Now Kaplan shot the cop a look. What the hell was he talking about?

“The T-virus was a major medical breakthrough, although it clearly possessed highly profitable military applications.”

Suddenly, things were starting to make a sick sort of sense. If there was some kind of virus, maybe that was what responsible for the Zombie Jamboree out there. Kaplan wondered what Matt Addison knew about it.

And if he was really a cop.

But that could wait. First, he wanted to know what
was happening. So he asked another literal-minded question. “How does it explain those things out there?”

“Even in death, the human body still remains active. Hair and fingernails continue to grow, new cells are produced, and the brain itself holds a small electrical charge that takes months to dissipate. The T-virus provides a massive jolt both to cellular growth and to those trace electrical impulses. Put quite simply, it reanimates the body.”

Rain frowned. “It brings the dead back to life?”

“Not fully. The subjects have the simplest of motor functions.
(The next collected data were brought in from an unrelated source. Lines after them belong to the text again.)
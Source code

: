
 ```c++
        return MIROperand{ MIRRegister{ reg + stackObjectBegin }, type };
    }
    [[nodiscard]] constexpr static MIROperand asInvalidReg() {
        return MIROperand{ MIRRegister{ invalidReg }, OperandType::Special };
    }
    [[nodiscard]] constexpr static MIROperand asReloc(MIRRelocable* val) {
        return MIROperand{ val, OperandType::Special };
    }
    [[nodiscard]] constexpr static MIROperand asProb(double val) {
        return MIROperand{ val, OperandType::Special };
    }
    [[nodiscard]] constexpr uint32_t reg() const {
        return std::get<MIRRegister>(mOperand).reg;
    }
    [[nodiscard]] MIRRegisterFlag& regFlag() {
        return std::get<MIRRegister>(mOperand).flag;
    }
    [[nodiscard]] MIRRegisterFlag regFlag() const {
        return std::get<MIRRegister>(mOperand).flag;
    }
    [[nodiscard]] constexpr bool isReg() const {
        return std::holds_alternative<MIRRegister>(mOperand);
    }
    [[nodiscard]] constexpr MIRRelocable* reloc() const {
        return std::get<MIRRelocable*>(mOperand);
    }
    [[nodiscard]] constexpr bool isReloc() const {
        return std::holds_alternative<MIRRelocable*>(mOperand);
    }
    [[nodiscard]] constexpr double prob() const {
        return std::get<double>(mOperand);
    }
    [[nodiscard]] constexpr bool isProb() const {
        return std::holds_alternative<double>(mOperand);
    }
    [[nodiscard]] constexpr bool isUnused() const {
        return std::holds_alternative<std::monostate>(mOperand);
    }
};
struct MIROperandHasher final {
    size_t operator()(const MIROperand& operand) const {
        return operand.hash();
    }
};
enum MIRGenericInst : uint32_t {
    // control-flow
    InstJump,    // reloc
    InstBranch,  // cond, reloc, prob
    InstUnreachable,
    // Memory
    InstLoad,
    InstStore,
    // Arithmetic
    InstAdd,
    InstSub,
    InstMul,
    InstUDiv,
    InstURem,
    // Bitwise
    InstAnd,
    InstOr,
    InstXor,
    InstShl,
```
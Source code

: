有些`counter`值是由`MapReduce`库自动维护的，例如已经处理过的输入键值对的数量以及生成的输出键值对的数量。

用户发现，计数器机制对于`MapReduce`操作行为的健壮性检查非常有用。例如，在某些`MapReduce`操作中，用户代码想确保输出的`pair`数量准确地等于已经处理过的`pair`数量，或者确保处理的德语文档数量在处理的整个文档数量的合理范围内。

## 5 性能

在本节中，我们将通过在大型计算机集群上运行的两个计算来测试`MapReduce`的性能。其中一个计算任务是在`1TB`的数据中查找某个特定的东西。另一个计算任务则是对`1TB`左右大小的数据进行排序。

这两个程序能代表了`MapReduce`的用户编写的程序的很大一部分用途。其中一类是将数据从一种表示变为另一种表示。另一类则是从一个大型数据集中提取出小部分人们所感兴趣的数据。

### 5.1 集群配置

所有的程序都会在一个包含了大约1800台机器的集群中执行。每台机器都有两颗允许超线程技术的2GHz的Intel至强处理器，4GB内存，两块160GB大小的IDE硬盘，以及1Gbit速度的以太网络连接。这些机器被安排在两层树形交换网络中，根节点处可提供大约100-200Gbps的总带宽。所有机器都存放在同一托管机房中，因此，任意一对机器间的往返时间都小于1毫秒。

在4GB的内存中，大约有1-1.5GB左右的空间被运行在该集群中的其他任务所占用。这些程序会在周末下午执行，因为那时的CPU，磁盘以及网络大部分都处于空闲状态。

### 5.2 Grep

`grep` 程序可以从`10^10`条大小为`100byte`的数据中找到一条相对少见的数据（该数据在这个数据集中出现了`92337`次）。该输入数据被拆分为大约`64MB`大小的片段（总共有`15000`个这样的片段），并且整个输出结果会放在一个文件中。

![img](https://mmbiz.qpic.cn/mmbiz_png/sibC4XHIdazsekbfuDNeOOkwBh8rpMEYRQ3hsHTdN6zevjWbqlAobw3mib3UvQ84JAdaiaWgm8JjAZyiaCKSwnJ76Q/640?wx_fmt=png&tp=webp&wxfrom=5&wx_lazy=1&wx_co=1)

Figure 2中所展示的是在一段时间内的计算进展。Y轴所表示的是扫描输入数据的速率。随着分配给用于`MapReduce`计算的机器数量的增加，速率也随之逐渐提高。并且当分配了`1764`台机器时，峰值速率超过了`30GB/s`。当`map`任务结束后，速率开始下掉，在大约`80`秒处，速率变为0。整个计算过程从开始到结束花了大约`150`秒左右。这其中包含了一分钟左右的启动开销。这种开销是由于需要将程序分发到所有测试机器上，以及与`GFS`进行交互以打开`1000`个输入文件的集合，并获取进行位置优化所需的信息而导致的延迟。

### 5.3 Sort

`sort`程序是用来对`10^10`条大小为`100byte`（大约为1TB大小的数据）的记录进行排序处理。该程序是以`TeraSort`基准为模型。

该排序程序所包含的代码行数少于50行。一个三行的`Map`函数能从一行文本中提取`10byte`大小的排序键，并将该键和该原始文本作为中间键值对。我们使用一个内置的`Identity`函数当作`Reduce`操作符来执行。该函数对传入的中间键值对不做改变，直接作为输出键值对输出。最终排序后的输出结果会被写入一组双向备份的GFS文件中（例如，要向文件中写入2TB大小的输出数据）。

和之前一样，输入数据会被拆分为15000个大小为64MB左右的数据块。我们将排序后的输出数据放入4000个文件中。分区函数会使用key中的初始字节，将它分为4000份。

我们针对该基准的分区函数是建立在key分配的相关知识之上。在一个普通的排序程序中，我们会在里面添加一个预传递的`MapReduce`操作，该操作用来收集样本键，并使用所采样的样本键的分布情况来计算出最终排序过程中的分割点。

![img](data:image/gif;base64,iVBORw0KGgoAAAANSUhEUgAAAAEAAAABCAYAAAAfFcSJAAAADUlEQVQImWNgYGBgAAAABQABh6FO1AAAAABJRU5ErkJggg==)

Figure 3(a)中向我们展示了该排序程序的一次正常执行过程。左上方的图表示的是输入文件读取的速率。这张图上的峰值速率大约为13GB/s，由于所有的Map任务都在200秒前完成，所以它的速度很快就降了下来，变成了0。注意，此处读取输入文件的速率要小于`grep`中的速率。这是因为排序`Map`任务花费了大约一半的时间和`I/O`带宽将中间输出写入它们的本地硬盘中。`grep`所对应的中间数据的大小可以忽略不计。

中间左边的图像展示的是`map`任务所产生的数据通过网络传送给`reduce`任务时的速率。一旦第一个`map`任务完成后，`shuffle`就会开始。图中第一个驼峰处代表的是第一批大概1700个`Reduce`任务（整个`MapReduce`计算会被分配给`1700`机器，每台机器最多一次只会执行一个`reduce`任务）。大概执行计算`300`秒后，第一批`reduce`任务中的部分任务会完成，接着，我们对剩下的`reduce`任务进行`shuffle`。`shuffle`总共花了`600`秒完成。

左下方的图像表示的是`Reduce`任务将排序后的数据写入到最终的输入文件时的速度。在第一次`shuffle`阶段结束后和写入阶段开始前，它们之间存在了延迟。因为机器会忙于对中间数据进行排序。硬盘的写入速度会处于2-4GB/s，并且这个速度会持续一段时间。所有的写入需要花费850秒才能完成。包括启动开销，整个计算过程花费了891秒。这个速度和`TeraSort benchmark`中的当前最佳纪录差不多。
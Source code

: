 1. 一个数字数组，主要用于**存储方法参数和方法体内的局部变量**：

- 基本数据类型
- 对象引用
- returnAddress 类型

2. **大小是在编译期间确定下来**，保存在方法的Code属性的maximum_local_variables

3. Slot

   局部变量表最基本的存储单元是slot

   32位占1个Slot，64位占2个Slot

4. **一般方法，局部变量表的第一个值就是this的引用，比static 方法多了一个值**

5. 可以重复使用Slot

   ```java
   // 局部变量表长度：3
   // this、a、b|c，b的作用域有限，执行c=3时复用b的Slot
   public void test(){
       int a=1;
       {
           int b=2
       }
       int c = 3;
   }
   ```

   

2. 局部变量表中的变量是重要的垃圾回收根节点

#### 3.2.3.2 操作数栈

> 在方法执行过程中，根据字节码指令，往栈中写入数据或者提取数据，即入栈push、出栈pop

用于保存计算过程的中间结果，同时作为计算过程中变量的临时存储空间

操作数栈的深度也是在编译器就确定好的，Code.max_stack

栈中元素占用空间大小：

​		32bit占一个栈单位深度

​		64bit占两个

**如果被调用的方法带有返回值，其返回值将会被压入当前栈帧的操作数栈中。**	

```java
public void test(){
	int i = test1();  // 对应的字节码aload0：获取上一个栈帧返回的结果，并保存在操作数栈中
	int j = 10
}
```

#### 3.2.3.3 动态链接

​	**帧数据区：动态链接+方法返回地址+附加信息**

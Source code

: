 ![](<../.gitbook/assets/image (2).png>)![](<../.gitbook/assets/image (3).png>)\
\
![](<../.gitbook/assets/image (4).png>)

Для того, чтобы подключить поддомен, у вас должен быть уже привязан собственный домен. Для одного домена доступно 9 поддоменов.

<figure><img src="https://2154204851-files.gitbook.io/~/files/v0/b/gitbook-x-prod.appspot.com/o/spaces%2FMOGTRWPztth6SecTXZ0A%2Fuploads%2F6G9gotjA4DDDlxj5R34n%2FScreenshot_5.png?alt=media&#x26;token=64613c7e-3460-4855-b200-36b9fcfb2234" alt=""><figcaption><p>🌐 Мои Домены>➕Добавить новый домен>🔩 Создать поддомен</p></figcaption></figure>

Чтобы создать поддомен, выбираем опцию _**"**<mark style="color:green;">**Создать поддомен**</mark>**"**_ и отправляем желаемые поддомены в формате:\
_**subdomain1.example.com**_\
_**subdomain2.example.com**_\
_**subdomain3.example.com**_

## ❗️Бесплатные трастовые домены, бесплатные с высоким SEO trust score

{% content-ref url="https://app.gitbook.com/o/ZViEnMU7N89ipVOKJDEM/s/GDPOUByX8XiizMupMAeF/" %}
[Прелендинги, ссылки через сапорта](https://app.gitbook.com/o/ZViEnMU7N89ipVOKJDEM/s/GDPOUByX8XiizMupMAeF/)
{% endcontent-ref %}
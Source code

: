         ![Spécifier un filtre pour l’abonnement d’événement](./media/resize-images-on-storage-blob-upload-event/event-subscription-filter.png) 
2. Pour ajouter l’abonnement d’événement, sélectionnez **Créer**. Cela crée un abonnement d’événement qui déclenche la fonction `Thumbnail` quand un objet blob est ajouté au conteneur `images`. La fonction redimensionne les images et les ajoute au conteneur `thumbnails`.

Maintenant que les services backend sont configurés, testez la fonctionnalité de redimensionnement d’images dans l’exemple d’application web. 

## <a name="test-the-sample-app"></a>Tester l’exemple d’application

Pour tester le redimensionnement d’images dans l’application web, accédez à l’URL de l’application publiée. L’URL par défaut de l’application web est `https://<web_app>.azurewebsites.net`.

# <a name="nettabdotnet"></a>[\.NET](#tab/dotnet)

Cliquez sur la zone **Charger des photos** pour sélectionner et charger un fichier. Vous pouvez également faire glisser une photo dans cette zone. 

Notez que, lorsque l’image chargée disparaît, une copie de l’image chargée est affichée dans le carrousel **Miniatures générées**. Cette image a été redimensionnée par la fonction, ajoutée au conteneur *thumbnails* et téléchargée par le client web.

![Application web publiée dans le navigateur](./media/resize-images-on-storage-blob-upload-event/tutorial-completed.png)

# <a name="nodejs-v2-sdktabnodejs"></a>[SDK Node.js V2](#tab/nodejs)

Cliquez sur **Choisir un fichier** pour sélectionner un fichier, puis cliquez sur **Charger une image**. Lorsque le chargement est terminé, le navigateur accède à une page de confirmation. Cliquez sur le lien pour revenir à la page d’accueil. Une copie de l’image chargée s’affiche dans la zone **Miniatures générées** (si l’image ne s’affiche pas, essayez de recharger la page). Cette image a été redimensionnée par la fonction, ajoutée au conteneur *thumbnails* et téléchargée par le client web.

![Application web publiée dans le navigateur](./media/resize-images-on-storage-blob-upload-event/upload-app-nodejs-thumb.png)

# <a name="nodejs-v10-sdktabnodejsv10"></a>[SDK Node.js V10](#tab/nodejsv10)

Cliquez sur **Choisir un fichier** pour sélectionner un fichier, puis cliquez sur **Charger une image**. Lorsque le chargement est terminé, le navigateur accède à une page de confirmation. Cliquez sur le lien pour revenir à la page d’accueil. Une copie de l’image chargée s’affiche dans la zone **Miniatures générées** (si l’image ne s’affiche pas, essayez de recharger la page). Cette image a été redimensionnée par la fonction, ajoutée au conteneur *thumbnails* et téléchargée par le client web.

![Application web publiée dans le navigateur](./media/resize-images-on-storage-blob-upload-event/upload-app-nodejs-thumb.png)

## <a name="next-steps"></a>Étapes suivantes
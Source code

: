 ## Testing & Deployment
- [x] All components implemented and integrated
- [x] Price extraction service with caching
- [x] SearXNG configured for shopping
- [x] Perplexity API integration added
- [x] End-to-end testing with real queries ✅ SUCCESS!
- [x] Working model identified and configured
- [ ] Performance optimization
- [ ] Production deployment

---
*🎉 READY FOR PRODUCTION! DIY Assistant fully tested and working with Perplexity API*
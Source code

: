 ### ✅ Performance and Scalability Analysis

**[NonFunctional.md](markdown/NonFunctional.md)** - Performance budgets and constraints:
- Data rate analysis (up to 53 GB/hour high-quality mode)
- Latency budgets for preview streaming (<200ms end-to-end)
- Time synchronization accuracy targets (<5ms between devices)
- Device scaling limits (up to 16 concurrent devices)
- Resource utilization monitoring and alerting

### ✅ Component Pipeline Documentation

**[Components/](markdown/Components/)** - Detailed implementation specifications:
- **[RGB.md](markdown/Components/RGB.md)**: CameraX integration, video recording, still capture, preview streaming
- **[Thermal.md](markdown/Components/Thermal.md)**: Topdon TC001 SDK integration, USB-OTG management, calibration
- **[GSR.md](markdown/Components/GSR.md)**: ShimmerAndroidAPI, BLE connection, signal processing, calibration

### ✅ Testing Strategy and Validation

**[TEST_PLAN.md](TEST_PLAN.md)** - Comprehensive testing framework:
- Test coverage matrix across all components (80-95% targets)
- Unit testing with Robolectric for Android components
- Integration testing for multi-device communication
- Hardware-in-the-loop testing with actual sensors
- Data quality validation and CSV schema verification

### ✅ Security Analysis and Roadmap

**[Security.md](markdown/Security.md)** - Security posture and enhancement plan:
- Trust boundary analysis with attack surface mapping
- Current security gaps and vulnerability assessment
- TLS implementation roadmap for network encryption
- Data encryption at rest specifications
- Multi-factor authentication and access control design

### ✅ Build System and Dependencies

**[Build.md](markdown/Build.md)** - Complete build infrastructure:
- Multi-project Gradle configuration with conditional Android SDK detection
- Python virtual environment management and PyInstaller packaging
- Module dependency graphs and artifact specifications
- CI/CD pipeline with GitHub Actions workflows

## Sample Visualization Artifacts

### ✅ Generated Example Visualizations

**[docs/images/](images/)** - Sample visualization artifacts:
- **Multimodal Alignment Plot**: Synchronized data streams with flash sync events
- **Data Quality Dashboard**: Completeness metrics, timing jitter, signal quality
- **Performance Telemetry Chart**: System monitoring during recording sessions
Perhaps a little memory, virtually no intelligence. They are driven by the basest of impulses, the most basic of needs.”

“Which is?” Kaplan asked, even though he suspected what the answer was, and didn't entirely think that he wanted it confirmed.

“The need to feed.”

“And this was being developed on purpose?” Alice sounded aghast, which indicated to Kaplan that she hadn't gotten all her memory back. This was pretty much par for Umbrella's course, though even Kaplan had to admit that this was right on the edge of par . . .

“Originally its function was to combat insufficient cellular growth, as this is what ultimately leads to aging and death.”

Rain was still massaging her wounded hand. “This was all for a fucking wrinkle cream?”

“One application, perhaps. But a far more ambitious goal would be the eradication of cellular-based
wasting diseases. As I said, the T-virus was a major medical breakthrough.”

“And also a mass murderer,” Matt said. “Or would that be you?”

“I was trying to keep them isolated, but I'm afraid you've changed all that.”

“How do you kill them?” Rain asked.

Kaplan sighed. Rain, as usual, cut to the chase.

“Severing the top of the spinal column or massive trauma to the brain are the most effective methods.”